Die Erwartungen waren enorm gewesen, als die SPD nach ihrem großen Sieg bei den Reichstagswahlen im Mai 1928, durch den sie mit 152 Mandaten zur stärksten Fraktion seit 1920 wurde und nach zwölf bürgerlichen Regierungschefs erstmals wieder mit Hermann Müller den Reichskanzler stellte. Im größten deutschen Land, in Preußen, hatte sie zudem mit 229 Sitzen (von 450) sogar die absolute Mehrheit gewonnen. Aber in beiden Fällen, in Preußen wie im Reich, wurden Regierungen der Großen Koalition mit starker Repräsentanz der großbürgerlichen Parteien gebildet.

Die großen Hoffnungen wurden enttäuscht. Empörung löste vor allem der Bruch eines Wahlversprechens aus. Die wahrscheinlich die Wahl entscheidende Losung »Kinderspeisung statt Panzerkreuzer« wurde nicht eingelöst. Statt Geld für Kinderspeisung und andere versprochene soziale Leistungen gab es Steuergeschenke an die kriselnde Wirtschaft und Drohgebärden gegen streikende Arbeiter und rebellierende Arbeitslose. Die Zustimmung der sozialdemokratischen Minister zum weiteren Bau von Panzerkreuzern wurde mit einem parlamentarischen Schmie-rentheater kaschiert: Trotz Zustimmung ihrer Minister stimmte die SPD-Reichstagsfraktion dagegen – nachdem klar war, dass es auf jeden Fall eine Mehrheit im Reichstag fgeben würde.

Die gesamte innenpolitische Situation verschlechterte sich. Irgendwie spürten immer mehr Menschen, dass die »Goldenen Zwanziger« zu Ende gingen. Vielerorts kam es zu Zusammenstößen zwischen Kommunisten und Sozialdemokraten, die sich gegenseitig die Schuld an der Entwicklung gaben. Die von ihrer Wahlschlappe 1928 tief getroffenen Nazis (sie hatten fast 100 000 Stimmen gegenüber der vorausgegangenen Wahl im Dezember 1924 verloren) versuchten durch aggressives Verhalten in der Öffentlichkeit Stärke zu demonstrieren. Die Zahl der SA-Überfälle auf kommunistische Versammlungen und Angriffe auf Funktionäre der KPD nahm rasant zu; es kam zu zahlreichen Verletzten und Toten auf beiden Seiten.
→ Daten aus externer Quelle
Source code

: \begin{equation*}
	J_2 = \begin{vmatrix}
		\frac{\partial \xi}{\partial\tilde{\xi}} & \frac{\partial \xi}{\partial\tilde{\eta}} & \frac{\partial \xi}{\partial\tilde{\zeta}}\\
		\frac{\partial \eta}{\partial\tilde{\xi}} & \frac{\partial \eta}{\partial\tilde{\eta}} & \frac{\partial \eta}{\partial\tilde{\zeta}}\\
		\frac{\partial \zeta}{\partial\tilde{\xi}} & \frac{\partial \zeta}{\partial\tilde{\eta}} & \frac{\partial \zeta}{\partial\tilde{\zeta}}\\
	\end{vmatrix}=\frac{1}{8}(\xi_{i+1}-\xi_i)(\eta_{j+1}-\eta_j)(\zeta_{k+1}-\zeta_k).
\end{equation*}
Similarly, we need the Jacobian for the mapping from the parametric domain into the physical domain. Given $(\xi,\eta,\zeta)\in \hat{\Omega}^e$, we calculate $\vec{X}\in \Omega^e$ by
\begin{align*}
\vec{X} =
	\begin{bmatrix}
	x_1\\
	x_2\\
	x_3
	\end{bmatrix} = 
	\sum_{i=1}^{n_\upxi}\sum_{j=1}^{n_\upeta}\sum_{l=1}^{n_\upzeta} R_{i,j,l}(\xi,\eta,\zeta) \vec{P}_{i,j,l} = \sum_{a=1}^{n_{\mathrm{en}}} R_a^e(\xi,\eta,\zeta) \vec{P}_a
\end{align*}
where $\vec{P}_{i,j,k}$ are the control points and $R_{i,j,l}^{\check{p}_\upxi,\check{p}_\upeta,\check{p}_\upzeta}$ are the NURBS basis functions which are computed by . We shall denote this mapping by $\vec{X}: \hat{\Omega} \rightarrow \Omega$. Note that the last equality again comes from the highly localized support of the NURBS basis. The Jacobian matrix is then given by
Die SPD bemühte sich, ihren bürgerlichen Koalitionspartnern Zuverlässigkeit zu demonstrieren, vor allem dem in seiner Deutschen Volkspaprtei (DVP) von rechtskonservativen Kräften bedrängten Außenminister Gustav Stresemann, der im Unterschied zu rüstungsindustriellen Kreisen an der Zusammenarbeit mit der Sozialdemokratie unbedingt festhalten wollte. Aus diesem Grund verbot der sozialdemokratische Berliner Polizeipräsident Karl Friedrich Zörgiebel am 13. Dezember 1928 alle Demonstrationen unter freiem Himmel. Sein Genosse, der preußische Innenminister Albert Grzesinski, drohte im März gar ein landesweites Verbot an. Man werde gegen die radikalen Organisationen »mit allen zur Verfügung stehenden Mitteln rücksichtslos einschreiten«. Derart von höherer Stelle ermutigt, entschloss sich Zörgiebel, sein Demonstrationsverbot auch für den 1. Mai 1929 aufrecht zu erhalten, was in keiner anderen Großstadt, nicht einmal in München, gewagt wurde. Die sozialdemokratische Führung wollte offenbar in der Hauptstadt Durchsetzungsfähigkeit beweisen und zugleich angesichts der heftigen propagandistischen Angriffe seitens der Kommunisten ein Exempel statuieren. In der Presse und in diversen Reden wurde der KPD unterstellt, ein Blutbad anzetteln zu wollen. Die Verschärfung des Kampfes gegen die Kommunisten diente indes einzig dazu, die durch die Panzerkreuzer-Bau und durch den vom Parteivorstand vorgelegten Wehrprogramm-Entwurf ausgelöste innerparteiliche Krise abzufangen. In seiner Rede vor dem Magdeburger Parteitag am 26. Mai verriet der SPD-Vorsitzende Otto Wels die Hintergründe für dieses Szenario. Weil »das parlamentarische System eine schwierige Zeit durchmacht« und »faschistische oder bolschewistische Diktaturen« entstanden seien, müsse man »ganz besonders verantwortungsbewusst handeln ... Gelänge es den Feinden der Republik, der Demokratie in Deutschland schweren Schaden zuzufügen, dass einmal kein anderer Ausweg bliebe als Diktatur, dann, Parteigenossen, sollen Stahlhelm, sollen Nationalsozialisten, sollen ihre kommunistischen Brüder von Moskau das eine wissen: die Sozialdemokratie und die Gewerkschaften ... würden trotz ihrer demokratischen Grundeinstellung die D i k t a t u r zu handhaben wissen.« Wels erntete lebhaften Beifall.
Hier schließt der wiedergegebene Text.